**Instructions for the task:**
Retype only the stretch of lines that starts with the line containing "### Study Node" and ends with the last line of the records, both included, exactly.

Document images with source code:

______

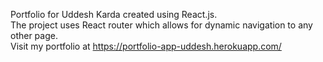 Portfolio for Uddesh Karda created using React.js.<br/>
The project uses React router which allows for dynamic navigation to any other page.<br/>
Visit my portfolio at https://portfolio-app-uddesh.herokuapp.com/
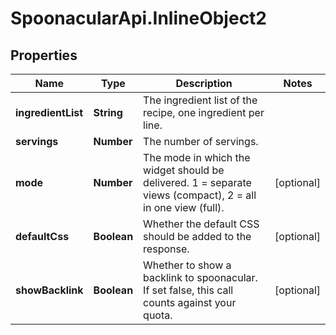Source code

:# SpoonacularApi.InlineObject2

## Properties

Name | Type | Description | Notes
------------ | ------------- | ------------- | -------------
**ingredientList** | **String** | The ingredient list of the recipe, one ingredient per line. | 
**servings** | **Number** | The number of servings. | 
**mode** | **Number** | The mode in which the widget should be delivered. 1 &#x3D; separate views (compact), 2 &#x3D; all in one view (full). | [optional] 
**defaultCss** | **Boolean** | Whether the default CSS should be added to the response. | [optional] 
**showBacklink** | **Boolean** | Whether to show a backlink to spoonacular. If set false, this call counts against your quota. | [optional] 


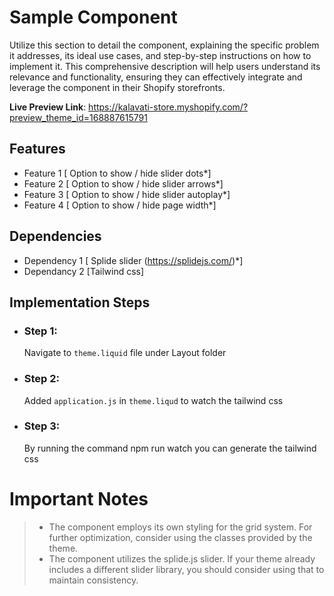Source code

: # Sample Component

Utilize this section to detail the component, explaining the specific problem it addresses, its ideal use cases, and step-by-step instructions on how to implement it. This comprehensive description will help users understand its relevance and functionality, ensuring they can effectively integrate and leverage the component in their Shopify storefronts. 

**Live Preview Link**: https://kalavati-store.myshopify.com/?preview_theme_id=168887615791


## Features

 - Feature 1 [ Option to show / hide slider dots*]
 - Feature 2 [ Option to show / hide slider arrows*]
 - Feature 3 [ Option to show / hide slider autoplay*]
 - Feature 4 [ Option to show / hide page width*]

## Dependencies

 - Dependency 1 [ Splide slider (https://splidejs.com/)*]
 - Dependancy 2 [Tailwind css]


## Implementation Steps

 - ### Step 1: 
   Navigate to `theme.liquid` file under Layout folder
   
  - ### Step 2:
	 Added `application.js` in `theme.liqud` to watch the tailwind css

 - ### Step 3:
	By running the command npm run watch you can generate the tailwind css

# Important Notes

>  - The component employs its own styling for the grid system. For further optimization, consider using the classes provided by the
> theme.
>  - The component utilizes the splide.js slider. If your theme already includes a different slider library, you should consider using that to
> maintain consistency.
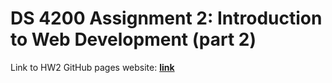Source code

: # DS 4200 Assignment 2: Introduction to Web Development (part 2)

Link to HW2 GitHub pages website: [**link**](https://neu-ds-4200-s20.github.io/assignment-1-getting-started-with-web-karenli1231/)

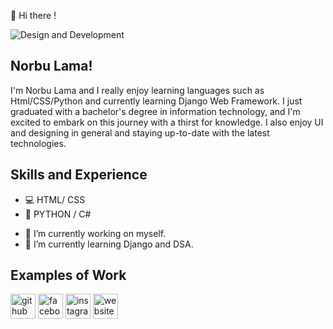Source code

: 👋 Hi there !

![Design and Development](https://arturssmirnovs.github.io/github-profile-readme-generator/images/banner.png)

## Norbu Lama!
I'm Norbu Lama and I really enjoy learning languages such as Html/CSS/Python and currently learning Django Web Framework. I just graduated with a bachelor's degree in information technology, and I'm excited to embark on this journey with a thirst for knowledge. I also enjoy UI and designing in general and staying up-to-date with the latest technologies.

## Skills and Experience
* 💻 HTML/ CSS
* 🐍 PYTHON / C#
 
- 🔭 I’m currently working on myself. 
- 🌱 I’m currently learning Django and DSA.


## Examples of Work




[<img src='https://cdn.jsdelivr.net/npm/simple-icons@3.0.1/icons/github.svg' alt='github' height='40'>](https://github.com/NorbuHyolmo)  [<img src='https://cdn.jsdelivr.net/npm/simple-icons@3.0.1/icons/facebook.svg' alt='facebook' height='40'>](https://www.facebook.com/norbuhero)  [<img src='https://cdn.jsdelivr.net/npm/simple-icons@3.0.1/icons/instagram.svg' alt='instagram' height='40'>](https://www.instagram.com/norbulama_/)  [<img src='https://cdn.jsdelivr.net/npm/simple-icons@3.0.1/icons/icloud.svg' alt='website' height='40'>](https://norbuhyolmo.github.io/)  


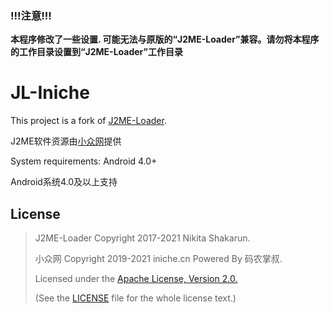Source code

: ### **!!!注意!!!**  
**本程序修改了一些设置. 可能无法与原版的“J2ME-Loader”兼容。请勿将本程序的工作目录设置到“J2ME-Loader”工作目录**  


# JL-Iniche

This project is a fork of [J2ME-Loader](https://github.com/nikita36078/J2ME-Loader).

J2ME软件资源由[小众网](https://iniche.cn)提供

System requirements: Android 4.0+  

Android系统4.0及以上支持

## License
> J2ME-Loader Copyright 2017-2021 Nikita Shakarun.
> 
> 小众网 Copyright 2019-2021 iniche.cn Powered By 码农掌叔.
> 
> Licensed under the [Apache License, Version 2.0.](http://www.apache.org/licenses/LICENSE-2.0)  
> 
> (See the [LICENSE](https://github.com/nikita36078/J2ME-Loader/blob/master/LICENSE) file for the whole license text.)
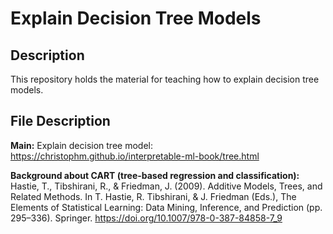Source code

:# Explain Decision Tree Models

## Description
This repository holds the material for teaching how to explain decision tree models.

## File Description
**Main:** Explain decision tree model: https://christophm.github.io/interpretable-ml-book/tree.html

**Background about CART (tree-based regression and classification):** Hastie, T., Tibshirani, R., & Friedman, J. (2009). Additive Models, Trees, and Related Methods. In T. Hastie, R. Tibshirani, & J. Friedman (Eds.), The Elements of Statistical Learning: Data Mining, Inference, and Prediction (pp. 295–336). Springer. https://doi.org/10.1007/978-0-387-84858-7_9
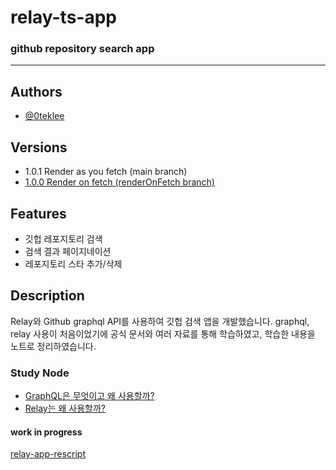 # relay-ts-app

### github repository search app

---

## Authors

- [@0teklee](https://www.github.com/0teklee)


## Versions

- 1.0.1 Render as you fetch (main branch)
- [1.0.0 Render on fetch (renderOnFetch branch)](https://github.com/0teklee/relay-app-ts/tree/renderOnFetch)

## Features

- 깃헙 레포지토리 검색
- 검색 결과 페이지네이션
- 레포지토리 스타 추가/삭제

## Description

Relay와 Github graphql API를 사용하여 깃헙 검색 앱을 개발했습니다. graphql, relay 사용이 처음이었기에 공식 문서와 여러 자료를 통해 학습하였고, 학습한 내용을 노트로 정리하였습니다.

### Study Node

- [GraphQL은 무엇이고 왜 사용할까?](https://teklog.site/blog/17)
- [Relay는 왜 사용할까?](https://teklog.site/blog/18)

#### work in progress

[relay-app-rescript](https://github.com/0teklee/relay-app-rescript)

______

**Answer to this problem:**
### Study Node

- [GraphQL은 무엇이고 왜 사용할까?](https://teklog.site/blog/17)
- [Relay는 왜 사용할까?](https://teklog.site/blog/18)

#### work in progress

[relay-app-rescript](https://github.com/0teklee/relay-app-rescript)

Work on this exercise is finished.